Sí, se complica porque, mientras, miles de personas están varadas en un destino incierto, insalubre y descorazonador, que provoca muerte y miseria. La necesaria orientación a resultados tan importante en crisis como la descrita falla. Porque todo lo que se decida ha de tener como foco una mejora definitiva de las condiciones de las personas hoy muy vulnerables. Y eso no está ocurriendo. Tomen nota, a modo de ejemplo: a España, a pesar de haber aprobado un contingente de más de dieciséis mil personas a las que acogeríamos, han llegado, a día de hoy, sólo dieciocho. ¿Por qué?

El único atisbo de esperanza es la convicción de que, en la época de las redes sociales y la información al segundo, la opinión pública empieza a conocer masivamente el asunto y creo que pocas personas pueden aducir no saber de qué iba esto. Al tiempo, a día de hoy tranquilizan -y sorprenden- las palabras del ministro del Exterior español, García Margallo, haciendo suyas -por primera vez por parte del actual Gobierno en funciones- las tesis esgrimidas desde la totalidad de las instancias sociales, que hemos compartido más veces en esta columna, en el sentido de que España no validará el primer planteamiento conjunto de Turquía y la Unión Europea, que será revisado o de alguna forma refrendado esta semana, y que no es viable jurídicamente ni resiste un mínimo filtro ético. En efecto, las devoluciones masivas y otros detalles contenidos en dicho texto vulneran, directamente, todo el abundante corpus legislativo internacional, de carácter vinculante, conocido como Derecho Internacional Humanitario. Un acervo jurídico firmado por los veintiocho países de la Unión Europea, y que sería ninguneado directamente, entiendo que con consecuencias penales graves, si el mismo sigue adelante. Además, no olvidemos que es responsabilidad de los Estados asistir a las personas vulnerables y garantizar el derecho de asilo y refugio, incluso en el caso de ciudadanos de terceros países a los que los mismos no atiendan.

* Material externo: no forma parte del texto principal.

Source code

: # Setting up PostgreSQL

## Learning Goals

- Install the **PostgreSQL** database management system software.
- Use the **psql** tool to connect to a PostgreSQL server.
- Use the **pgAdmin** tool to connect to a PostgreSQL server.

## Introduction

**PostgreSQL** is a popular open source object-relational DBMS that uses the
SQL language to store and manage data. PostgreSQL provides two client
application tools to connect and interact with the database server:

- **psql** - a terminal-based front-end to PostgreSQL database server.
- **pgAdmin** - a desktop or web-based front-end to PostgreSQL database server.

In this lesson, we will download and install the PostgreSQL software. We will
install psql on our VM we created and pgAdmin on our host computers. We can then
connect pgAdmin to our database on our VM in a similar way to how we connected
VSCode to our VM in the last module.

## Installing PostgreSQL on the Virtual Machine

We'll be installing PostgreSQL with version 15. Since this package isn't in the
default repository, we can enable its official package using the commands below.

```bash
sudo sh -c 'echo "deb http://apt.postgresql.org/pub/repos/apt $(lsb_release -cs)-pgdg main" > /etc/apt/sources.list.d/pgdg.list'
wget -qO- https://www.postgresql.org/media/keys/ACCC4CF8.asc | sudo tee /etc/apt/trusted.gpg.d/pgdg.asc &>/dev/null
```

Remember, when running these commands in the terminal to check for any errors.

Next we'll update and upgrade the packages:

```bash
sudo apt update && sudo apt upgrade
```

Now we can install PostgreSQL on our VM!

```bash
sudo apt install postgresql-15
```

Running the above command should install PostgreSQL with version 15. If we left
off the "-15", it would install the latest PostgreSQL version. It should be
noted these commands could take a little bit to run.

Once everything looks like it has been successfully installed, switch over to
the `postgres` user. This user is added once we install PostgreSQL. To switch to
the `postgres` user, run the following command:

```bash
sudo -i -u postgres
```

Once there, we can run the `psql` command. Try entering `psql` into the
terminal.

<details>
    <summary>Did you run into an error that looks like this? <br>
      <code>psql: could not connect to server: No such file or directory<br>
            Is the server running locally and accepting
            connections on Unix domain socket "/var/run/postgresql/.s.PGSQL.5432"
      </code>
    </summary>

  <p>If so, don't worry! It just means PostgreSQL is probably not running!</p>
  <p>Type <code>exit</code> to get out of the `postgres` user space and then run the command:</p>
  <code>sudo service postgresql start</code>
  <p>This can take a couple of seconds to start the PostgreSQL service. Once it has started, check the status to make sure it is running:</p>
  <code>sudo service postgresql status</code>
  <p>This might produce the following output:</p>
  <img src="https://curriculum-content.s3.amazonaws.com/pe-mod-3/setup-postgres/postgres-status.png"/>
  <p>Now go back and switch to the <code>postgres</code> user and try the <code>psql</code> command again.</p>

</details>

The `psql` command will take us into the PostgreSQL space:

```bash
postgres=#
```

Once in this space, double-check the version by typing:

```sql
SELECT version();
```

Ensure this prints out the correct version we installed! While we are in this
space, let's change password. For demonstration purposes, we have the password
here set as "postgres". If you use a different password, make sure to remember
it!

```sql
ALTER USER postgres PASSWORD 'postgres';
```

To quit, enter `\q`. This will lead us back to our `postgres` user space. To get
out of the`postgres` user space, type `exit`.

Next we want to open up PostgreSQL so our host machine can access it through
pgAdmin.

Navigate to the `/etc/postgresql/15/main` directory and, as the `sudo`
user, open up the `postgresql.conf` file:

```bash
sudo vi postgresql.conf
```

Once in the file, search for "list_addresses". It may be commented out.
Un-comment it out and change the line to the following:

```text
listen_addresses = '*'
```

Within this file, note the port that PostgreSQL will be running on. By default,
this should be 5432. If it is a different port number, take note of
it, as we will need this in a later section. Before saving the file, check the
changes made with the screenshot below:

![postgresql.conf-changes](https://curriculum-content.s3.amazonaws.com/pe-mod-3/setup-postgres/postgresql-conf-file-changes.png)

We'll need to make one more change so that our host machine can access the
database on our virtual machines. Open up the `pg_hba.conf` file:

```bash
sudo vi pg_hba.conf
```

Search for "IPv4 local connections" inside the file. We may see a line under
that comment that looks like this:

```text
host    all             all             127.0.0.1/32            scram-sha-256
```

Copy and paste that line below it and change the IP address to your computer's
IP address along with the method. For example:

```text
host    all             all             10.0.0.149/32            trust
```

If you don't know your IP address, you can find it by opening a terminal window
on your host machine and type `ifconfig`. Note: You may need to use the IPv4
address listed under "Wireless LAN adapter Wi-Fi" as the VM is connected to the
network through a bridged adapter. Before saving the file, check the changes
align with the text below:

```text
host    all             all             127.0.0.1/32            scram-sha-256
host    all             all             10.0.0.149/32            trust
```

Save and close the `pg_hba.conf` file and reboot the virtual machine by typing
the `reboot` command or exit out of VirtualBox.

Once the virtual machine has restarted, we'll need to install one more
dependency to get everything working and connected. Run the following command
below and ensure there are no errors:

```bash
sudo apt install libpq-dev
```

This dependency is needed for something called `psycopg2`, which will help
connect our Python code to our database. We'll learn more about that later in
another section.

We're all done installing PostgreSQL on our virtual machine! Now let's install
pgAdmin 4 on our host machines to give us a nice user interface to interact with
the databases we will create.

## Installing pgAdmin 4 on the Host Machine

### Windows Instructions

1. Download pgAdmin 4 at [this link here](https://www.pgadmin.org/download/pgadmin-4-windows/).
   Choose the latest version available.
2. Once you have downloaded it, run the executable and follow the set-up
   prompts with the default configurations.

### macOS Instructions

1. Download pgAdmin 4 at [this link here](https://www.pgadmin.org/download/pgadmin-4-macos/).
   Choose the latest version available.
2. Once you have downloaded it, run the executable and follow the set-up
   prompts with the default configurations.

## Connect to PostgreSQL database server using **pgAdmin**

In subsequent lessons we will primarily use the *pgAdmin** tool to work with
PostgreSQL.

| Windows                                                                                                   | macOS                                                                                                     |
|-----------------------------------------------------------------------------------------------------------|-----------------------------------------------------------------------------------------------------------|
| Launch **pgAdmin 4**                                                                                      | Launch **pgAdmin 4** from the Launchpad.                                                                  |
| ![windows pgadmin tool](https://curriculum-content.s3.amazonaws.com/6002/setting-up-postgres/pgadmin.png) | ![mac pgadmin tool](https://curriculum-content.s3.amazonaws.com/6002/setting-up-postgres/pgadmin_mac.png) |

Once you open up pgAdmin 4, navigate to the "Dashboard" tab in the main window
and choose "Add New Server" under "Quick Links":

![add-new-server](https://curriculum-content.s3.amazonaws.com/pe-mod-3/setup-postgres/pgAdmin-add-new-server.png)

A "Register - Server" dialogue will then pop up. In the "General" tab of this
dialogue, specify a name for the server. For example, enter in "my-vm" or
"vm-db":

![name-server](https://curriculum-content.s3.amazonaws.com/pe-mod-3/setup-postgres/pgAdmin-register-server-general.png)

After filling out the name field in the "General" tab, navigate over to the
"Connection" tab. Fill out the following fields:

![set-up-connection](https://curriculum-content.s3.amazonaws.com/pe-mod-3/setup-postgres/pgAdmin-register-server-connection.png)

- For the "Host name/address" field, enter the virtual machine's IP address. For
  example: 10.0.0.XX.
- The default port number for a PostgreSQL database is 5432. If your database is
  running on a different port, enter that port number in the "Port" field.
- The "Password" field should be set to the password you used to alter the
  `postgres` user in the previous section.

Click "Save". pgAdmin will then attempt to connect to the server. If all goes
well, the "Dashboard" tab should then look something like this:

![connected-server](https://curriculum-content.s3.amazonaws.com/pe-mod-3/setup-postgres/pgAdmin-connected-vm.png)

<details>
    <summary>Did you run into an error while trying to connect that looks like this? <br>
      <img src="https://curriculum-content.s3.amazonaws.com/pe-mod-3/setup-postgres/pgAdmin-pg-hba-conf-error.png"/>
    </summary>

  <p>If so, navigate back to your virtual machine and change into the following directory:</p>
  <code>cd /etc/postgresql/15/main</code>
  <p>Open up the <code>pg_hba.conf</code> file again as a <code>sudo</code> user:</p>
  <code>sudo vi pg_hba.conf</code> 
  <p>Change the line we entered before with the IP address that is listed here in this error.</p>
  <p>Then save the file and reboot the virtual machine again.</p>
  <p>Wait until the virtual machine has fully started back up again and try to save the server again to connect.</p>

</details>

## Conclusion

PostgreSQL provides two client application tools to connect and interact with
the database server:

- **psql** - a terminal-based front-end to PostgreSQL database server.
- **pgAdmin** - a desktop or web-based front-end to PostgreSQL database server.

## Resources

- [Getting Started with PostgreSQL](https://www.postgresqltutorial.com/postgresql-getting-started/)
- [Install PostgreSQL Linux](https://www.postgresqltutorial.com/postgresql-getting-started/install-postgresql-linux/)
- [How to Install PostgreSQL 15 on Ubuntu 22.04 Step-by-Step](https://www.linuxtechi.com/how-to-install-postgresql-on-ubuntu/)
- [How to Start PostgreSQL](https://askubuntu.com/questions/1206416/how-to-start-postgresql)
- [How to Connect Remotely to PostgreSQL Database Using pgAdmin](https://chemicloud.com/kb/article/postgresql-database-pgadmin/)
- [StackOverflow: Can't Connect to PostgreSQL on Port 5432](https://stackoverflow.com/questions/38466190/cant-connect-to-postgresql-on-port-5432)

Pero cualquier solución al problema de las personas refugiadas y solicitantes de asilo, procedentes de Siria, pasa por atajar la crisis bélica en ese país. La guerra, como les decía recientemente en otra columna, es siempre una fuente de perdedores civiles. Y si hay un caso paradigmático, uno especialmente claro, este es el de Siria. Dicen que las personas que se adocenan en los campos de refugiados son, en muy buena parte, menores de edad. Niñas y niños. Y muchos de los que han sufrido en primera persona tanta destrucción y muerte, también. Recuerden a Aylan, el pequeño de la playa que a todas y a todos nos impactó. Pues no se engañen: ha habido y sigue habiendo muchos más Aylan. ¿Es este el mundo que queremos?

A veces nos parece hoy increíble, cuando en la biempensante Alemania de los años cuarenta sucedió el Holocausto, que la sociedad no estuviese al tanto y frenase tanta animalidad y barbarie. Hoy sabemos que algo pasa en Siria y, a partir de ahí, en Europa. Tenemos instrumentos de comunicación instantánea como nunca ha habido en la historia de la Humanidad. Sabemos que hay personas, como usted y como yo, ancladas en alguna parte, entre la destrucción absoluta y la incertidumbre extrema. No podemos decir que no sabemos nada. No podemos decir que esto no nos incumbe. Necesitamos que España, en una Unión Europea francamente debilitada, mantenga una posición ética que dote al conjunto de la credibilidad, legitimidad y moralidad que pueda significar un cambio positivo en la vida vapuleada de tantas personas. Es de Ley y de conciencia. Naciones Unidas lo tiene claro y así se ha posicionado desde el primer momento. No hay excusas.